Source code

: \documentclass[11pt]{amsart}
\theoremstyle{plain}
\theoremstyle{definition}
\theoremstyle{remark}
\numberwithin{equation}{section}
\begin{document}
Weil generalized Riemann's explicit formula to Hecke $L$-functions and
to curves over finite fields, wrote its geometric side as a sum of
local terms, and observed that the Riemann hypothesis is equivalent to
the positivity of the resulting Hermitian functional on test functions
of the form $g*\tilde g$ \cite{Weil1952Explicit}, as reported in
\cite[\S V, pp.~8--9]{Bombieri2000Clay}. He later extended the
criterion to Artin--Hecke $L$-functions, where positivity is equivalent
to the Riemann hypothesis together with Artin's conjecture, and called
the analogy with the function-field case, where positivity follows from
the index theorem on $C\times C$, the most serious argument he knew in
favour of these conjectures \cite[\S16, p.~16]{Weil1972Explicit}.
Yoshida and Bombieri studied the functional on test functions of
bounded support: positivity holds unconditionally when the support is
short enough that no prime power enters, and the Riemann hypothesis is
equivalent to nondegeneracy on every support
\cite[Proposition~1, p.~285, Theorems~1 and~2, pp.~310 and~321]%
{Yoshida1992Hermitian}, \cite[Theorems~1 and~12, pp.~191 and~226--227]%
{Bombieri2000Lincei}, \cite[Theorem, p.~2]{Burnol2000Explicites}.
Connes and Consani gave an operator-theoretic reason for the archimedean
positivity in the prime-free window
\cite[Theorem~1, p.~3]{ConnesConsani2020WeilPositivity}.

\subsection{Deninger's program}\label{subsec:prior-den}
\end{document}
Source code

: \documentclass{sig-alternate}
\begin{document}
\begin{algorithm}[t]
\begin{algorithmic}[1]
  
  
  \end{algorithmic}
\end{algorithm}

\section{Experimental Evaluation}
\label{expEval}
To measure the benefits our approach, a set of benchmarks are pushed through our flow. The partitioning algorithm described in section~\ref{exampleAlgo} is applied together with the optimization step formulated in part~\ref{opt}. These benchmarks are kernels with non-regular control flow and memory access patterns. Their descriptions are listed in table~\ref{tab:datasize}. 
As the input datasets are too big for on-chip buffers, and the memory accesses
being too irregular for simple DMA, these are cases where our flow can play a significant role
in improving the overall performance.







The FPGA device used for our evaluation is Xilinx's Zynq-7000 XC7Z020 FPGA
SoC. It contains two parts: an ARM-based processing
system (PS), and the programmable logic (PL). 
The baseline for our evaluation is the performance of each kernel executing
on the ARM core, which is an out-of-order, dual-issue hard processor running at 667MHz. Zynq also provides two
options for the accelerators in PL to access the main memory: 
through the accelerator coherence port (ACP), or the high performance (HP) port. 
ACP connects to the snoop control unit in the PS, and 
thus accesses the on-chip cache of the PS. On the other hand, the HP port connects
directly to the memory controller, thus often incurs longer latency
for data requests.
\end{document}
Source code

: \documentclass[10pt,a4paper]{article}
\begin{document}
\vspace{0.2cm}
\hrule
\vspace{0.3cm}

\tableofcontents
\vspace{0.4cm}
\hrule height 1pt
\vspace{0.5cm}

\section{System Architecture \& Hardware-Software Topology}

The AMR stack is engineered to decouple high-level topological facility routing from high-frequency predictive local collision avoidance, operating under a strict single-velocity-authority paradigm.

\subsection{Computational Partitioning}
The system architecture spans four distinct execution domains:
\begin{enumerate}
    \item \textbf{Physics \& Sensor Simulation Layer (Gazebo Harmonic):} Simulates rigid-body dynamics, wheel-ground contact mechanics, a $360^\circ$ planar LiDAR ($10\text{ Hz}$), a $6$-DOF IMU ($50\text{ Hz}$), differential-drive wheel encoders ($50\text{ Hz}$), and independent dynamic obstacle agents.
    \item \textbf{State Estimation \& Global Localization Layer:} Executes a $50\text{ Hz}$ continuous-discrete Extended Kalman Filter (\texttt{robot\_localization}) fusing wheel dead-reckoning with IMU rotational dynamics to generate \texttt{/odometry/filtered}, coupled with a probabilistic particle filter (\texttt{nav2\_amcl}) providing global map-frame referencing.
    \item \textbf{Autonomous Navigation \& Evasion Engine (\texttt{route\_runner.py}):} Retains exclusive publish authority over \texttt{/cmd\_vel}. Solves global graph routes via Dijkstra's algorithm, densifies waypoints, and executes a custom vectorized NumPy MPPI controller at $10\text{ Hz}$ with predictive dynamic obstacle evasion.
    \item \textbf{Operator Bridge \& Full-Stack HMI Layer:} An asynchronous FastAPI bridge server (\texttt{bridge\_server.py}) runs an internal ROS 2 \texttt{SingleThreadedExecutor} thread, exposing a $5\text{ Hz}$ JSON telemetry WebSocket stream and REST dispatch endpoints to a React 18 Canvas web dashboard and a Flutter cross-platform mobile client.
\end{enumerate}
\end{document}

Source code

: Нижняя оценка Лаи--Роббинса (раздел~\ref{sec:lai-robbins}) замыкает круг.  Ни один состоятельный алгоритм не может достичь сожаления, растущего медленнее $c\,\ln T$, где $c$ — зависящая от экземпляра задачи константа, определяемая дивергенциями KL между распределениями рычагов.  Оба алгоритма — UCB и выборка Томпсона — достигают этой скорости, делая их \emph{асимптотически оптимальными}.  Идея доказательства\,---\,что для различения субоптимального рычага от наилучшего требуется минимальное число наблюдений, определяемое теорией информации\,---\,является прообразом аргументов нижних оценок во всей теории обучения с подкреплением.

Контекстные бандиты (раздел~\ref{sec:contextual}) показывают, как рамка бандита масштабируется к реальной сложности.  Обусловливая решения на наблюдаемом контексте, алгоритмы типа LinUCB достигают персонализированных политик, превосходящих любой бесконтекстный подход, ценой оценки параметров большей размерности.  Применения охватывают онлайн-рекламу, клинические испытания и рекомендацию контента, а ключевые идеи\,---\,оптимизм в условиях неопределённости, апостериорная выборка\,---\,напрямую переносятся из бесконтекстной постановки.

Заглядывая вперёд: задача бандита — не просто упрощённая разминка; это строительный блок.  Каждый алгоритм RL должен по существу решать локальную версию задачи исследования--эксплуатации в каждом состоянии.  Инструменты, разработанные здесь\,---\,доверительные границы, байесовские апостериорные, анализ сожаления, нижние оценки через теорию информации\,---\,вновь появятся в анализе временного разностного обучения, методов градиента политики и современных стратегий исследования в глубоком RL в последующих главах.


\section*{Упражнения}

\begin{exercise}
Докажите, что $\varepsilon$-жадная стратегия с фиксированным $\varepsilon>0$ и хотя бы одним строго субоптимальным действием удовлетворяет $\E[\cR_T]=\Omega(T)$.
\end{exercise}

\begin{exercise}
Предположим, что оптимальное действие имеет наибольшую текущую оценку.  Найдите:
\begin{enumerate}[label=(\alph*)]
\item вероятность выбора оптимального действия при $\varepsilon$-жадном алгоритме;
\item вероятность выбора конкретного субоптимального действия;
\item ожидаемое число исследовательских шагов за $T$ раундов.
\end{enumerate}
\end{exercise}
◇ ◇ ◇
Find the lines above with the word "that". Copy them out.

Solution:
local terms, and observed that the Riemann hypothesis is equivalent to
short enough that no prime power enters, and the Riemann hypothesis is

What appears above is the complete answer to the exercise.